● **What to work on**
Would you copy all lines in the data that contain the word "读超时指示器"?

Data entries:
= = = = =

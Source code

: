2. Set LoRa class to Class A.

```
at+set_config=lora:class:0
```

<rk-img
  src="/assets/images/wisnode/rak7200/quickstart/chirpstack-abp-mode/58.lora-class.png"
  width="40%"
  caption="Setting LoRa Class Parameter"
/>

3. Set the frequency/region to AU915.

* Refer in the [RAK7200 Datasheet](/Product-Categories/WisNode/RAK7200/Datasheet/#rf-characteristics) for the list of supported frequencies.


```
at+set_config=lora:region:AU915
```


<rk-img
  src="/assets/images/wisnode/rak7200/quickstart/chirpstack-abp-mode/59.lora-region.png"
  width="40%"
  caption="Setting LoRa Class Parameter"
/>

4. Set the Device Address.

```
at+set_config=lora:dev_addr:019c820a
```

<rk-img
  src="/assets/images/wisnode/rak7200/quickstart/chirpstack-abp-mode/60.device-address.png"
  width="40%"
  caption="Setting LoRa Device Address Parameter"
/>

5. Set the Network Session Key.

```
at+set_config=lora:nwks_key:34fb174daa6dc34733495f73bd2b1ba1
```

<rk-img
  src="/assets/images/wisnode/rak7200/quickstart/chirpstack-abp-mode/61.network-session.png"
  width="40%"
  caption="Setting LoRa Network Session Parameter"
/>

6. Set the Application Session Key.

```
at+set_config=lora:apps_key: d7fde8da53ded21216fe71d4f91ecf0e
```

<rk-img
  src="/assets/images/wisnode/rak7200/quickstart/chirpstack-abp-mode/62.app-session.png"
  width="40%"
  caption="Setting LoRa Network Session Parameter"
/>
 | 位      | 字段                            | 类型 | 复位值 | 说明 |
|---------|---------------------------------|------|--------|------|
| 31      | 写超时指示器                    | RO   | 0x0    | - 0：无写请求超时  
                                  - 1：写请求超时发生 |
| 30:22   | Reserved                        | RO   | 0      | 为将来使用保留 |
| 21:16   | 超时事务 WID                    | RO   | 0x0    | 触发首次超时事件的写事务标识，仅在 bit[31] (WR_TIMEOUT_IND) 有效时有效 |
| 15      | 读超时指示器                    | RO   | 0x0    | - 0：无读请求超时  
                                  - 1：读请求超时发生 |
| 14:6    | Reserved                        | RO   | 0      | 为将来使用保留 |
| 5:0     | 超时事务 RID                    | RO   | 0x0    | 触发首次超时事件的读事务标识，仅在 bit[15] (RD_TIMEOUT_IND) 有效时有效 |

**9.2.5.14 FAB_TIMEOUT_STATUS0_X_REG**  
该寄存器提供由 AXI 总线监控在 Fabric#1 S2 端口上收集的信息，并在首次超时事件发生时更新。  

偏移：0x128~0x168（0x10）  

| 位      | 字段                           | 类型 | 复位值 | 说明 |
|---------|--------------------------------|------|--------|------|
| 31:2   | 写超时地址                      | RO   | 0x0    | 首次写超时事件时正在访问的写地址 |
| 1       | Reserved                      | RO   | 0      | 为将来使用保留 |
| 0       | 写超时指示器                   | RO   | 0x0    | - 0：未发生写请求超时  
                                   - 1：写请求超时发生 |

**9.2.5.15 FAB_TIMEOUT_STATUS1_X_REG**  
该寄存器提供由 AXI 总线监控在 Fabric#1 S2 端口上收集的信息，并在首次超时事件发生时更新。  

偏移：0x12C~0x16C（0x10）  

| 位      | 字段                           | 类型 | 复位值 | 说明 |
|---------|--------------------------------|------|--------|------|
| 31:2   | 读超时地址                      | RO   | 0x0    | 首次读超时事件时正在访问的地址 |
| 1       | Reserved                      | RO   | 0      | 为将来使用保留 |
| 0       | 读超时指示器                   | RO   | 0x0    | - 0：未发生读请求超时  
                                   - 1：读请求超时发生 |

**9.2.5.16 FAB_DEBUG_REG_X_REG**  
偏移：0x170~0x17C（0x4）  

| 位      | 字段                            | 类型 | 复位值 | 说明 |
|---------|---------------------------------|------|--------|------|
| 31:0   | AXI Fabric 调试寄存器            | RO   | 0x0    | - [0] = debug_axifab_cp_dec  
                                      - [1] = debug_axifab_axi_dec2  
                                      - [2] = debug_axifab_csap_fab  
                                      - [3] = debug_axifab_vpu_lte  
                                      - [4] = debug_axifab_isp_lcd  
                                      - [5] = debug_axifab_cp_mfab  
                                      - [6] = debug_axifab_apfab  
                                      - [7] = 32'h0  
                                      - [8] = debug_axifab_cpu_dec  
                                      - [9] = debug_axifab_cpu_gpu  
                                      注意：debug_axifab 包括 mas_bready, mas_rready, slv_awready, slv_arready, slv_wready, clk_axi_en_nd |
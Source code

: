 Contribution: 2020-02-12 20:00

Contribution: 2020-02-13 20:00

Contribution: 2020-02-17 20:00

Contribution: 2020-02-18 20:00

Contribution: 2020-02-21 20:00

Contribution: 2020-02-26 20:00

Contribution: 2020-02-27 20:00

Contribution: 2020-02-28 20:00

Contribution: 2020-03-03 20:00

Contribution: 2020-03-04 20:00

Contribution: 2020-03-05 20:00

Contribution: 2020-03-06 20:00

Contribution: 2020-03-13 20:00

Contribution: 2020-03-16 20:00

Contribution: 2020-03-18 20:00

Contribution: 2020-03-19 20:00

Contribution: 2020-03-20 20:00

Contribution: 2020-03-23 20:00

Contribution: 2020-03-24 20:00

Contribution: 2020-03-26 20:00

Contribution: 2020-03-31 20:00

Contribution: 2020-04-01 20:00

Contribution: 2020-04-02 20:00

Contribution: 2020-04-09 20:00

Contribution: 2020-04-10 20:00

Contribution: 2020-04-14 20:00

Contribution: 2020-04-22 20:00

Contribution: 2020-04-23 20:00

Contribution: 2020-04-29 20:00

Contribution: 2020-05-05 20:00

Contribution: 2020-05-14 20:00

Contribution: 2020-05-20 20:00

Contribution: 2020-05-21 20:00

= = = = =

● **Problem solution**
| 15      | 读超时指示器                    | RO   | 0x0    | - 0：无读请求超时  
| 0       | 读超时指示器                   | RO   | 0x0    | - 0：未发生读请求超时  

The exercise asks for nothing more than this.